The proposed UWB dual-notch antenna is fabricated as shown in Figs 5(a) and 5(b) for the top and bottom views, respectively. It can be observed that the modified EBG cell size area has become 4.45 × 4.45 mm2 instead of 8.2 × 8.2 mm2, which represents 70.55% miniaturization of the conventional EBG cell size area.

Fig. 5. The fabricated UWB dual-notch antenna prototype: (a) the top view and (b) the bottom view.

The simulated reflection coefficient of the modified UWB dual-notch antenna is shown in Fig. 6 compared with the single reference notch UWB antenna. As it is noticed, the reference antenna has a wideband associated with a reflection coefficient less than −6 dB over the bandwidth of 3.1–12 GHz except at notch frequency. At notch frequency (5.45 GHz), the reflection coefficient is almost −0.25 dB; no radiation. The 3 dB notch bandwidth is from 5.27 to 5.65 GHz (fractional bandwidth = 7%), while in the case of modified antenna, it has lower than −10 dB reflection coefficient over the UWB frequency band except at the two notch frequencies 5.2 and 5.85 GHz; however, some small frequency shifts are noticed in the modified antenna.

Fig. 6. The simulated reflection coefficient of the reference UWB single notch using typical mushroom-like EBG and the modified UWB dual-notch antenna using the dual slot mushroom-like EBG.

The modified antenna has a dual high reflection coefficient at 5.2 GHz (close to −2 dB) and 5.85 GHz (−1 dB). From the previous comparison of simulated values of the reference antenna, it was confirmed that the proposed antenna has a dual-band functionality and a high selective property. In other words, before/after each of the two center frequencies, the reflection coefficient drops to less than −10 dB at 5.1/5.3 GHz in the first band and 5.75/6.15 GHz in the second band. These values can reveal the high selectivity of the notch filtering especially in between the two notch frequencies. In other words, the proposed antenna has dual notching with switching between radiation and non-radiation mechanism in only 100 MHz around the antenna notch frequency.
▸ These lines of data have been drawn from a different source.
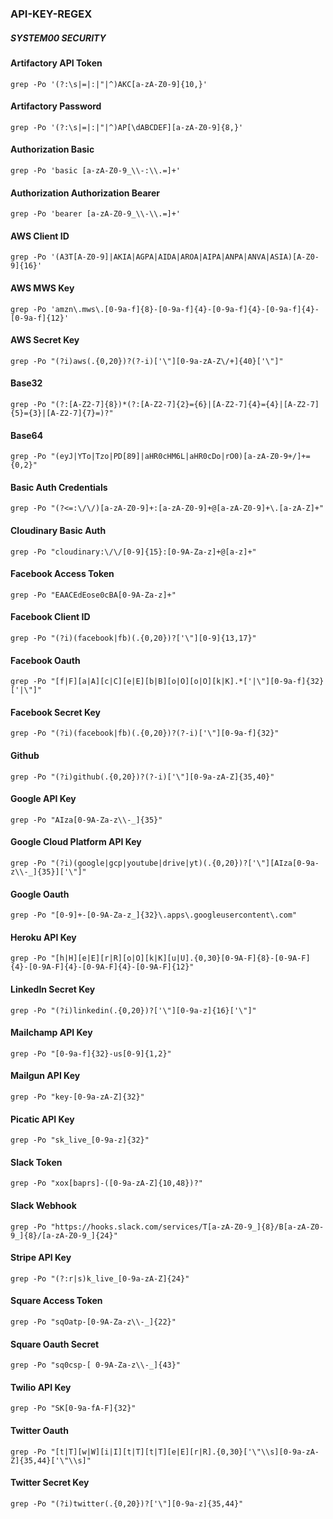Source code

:
### API-KEY-REGEX
##### SYSTEM00 SECURITY

#### Artifactory API Token   
```
grep -Po '(?:\s|=|:|"|^)AKC[a-zA-Z0-9]{10,}'
```

#### Artifactory Password 
```
grep -Po '(?:\s|=|:|"|^)AP[\dABCDEF][a-zA-Z0-9]{8,}'
```
#### Authorization Basic   
```
grep -Po 'basic [a-zA-Z0-9_\\-:\\.=]+'
```
####  Authorization Authorization Bearer  
```
grep -Po 'bearer [a-zA-Z0-9_\\-\\.=]+'
```
#### AWS Client ID  
```
grep -Po '(A3T[A-Z0-9]|AKIA|AGPA|AIDA|AROA|AIPA|ANPA|ANVA|ASIA)[A-Z0-9]{16}'
```
#### AWS MWS Key  
```
grep -Po 'amzn\.mws\.[0-9a-f]{8}-[0-9a-f]{4}-[0-9a-f]{4}-[0-9a-f]{4}-[0-9a-f]{12}'
```
#### AWS Secret Key
```
grep -Po "(?i)aws(.{0,20})?(?-i)['\"][0-9a-zA-Z\/+]{40}['\"]"
```
#### Base32   
```
grep -Po "(?:[A-Z2-7]{8})*(?:[A-Z2-7]{2}={6}|[A-Z2-7]{4}={4}|[A-Z2-7]{5}={3}|[A-Z2-7]{7}=)?"
```
#### Base64  
```
grep -Po "(eyJ|YTo|Tzo|PD[89]|aHR0cHM6L|aHR0cDo|rO0)[a-zA-Z0-9+/]+={0,2}"
```
#### Basic Auth Credentials 
```
grep -Po "(?<=:\/\/)[a-zA-Z0-9]+:[a-zA-Z0-9]+@[a-zA-Z0-9]+\.[a-zA-Z]+"
```
#### Cloudinary Basic Auth 
```
grep -Po "cloudinary:\/\/[0-9]{15}:[0-9A-Za-z]+@[a-z]+"
```
#### Facebook Access Token  
```
grep -Po "EAACEdEose0cBA[0-9A-Za-z]+"
```
#### Facebook Client ID  
```
grep -Po "(?i)(facebook|fb)(.{0,20})?['\"][0-9]{13,17}"
```
#### Facebook Oauth  
```
grep -Po "[f|F][a|A][c|C][e|E][b|B][o|O][o|O][k|K].*['|\"][0-9a-f]{32}['|\"]"
```
#### Facebook Secret Key  
```
grep -Po "(?i)(facebook|fb)(.{0,20})?(?-i)['\"][0-9a-f]{32}"
```
#### Github  
```
grep -Po "(?i)github(.{0,20})?(?-i)['\"][0-9a-zA-Z]{35,40}"
```
#### Google API Key 
```
grep -Po "AIza[0-9A-Za-z\\-_]{35}"
```
#### Google Cloud Platform API Key  
```
grep -Po "(?i)(google|gcp|youtube|drive|yt)(.{0,20})?['\"][AIza[0-9a-z\\-_]{35}]['\"]"
```
#### Google Oauth   
```
grep -Po "[0-9]+-[0-9A-Za-z_]{32}\.apps\.googleusercontent\.com"
```
#### Heroku API Key  
```
grep -Po "[h|H][e|E][r|R][o|O][k|K][u|U].{0,30}[0-9A-F]{8}-[0-9A-F]{4}-[0-9A-F]{4}-[0-9A-F]{4}-[0-9A-F]{12}"
```
#### LinkedIn Secret Key
```
grep -Po "(?i)linkedin(.{0,20})?['\"][0-9a-z]{16}['\"]"
```
#### Mailchamp API Key
```
grep -Po "[0-9a-f]{32}-us[0-9]{1,2}"
```
#### Mailgun API Key 
```
grep -Po "key-[0-9a-zA-Z]{32}"
```
#### Picatic API Key   
```
grep -Po "sk_live_[0-9a-z]{32}"
```
#### Slack Token  
```
grep -Po "xox[baprs]-([0-9a-zA-Z]{10,48})?"
```
#### Slack Webhook 
```
grep -Po "https://hooks.slack.com/services/T[a-zA-Z0-9_]{8}/B[a-zA-Z0-9_]{8}/[a-zA-Z0-9_]{24}"
```
#### Stripe API Key 
```
grep -Po "(?:r|s)k_live_[0-9a-zA-Z]{24}"
```
#### Square Access Token
```
grep -Po "sqOatp-[0-9A-Za-z\\-_]{22}"
```
#### Square Oauth Secret  
```
grep -Po "sq0csp-[ 0-9A-Za-z\\-_]{43}"
```
#### Twilio API Key 
```
grep -Po "SK[0-9a-fA-F]{32}"
```
#### Twitter Oauth  
```
grep -Po "[t|T][w|W][i|I][t|T][t|T][e|E][r|R].{0,30}['\"\\s][0-9a-zA-Z]{35,44}['\"\\s]"
```
#### Twitter Secret Key   
```
grep -Po "(?i)twitter(.{0,20})?['\"][0-9a-z]{35,44}"
```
The simulated and measured reflection coefficient of the antenna is shown in Fig. 7. Although, the measured results are slightly lower than the simulated values, this was claimed due to non-avoidable imperfection at fabrication. However, the dual band/high selectivity phenomena are still valid.

Fig. 7. The simulated/measured reflection coefficient of the modified UWB dual-notch antenna.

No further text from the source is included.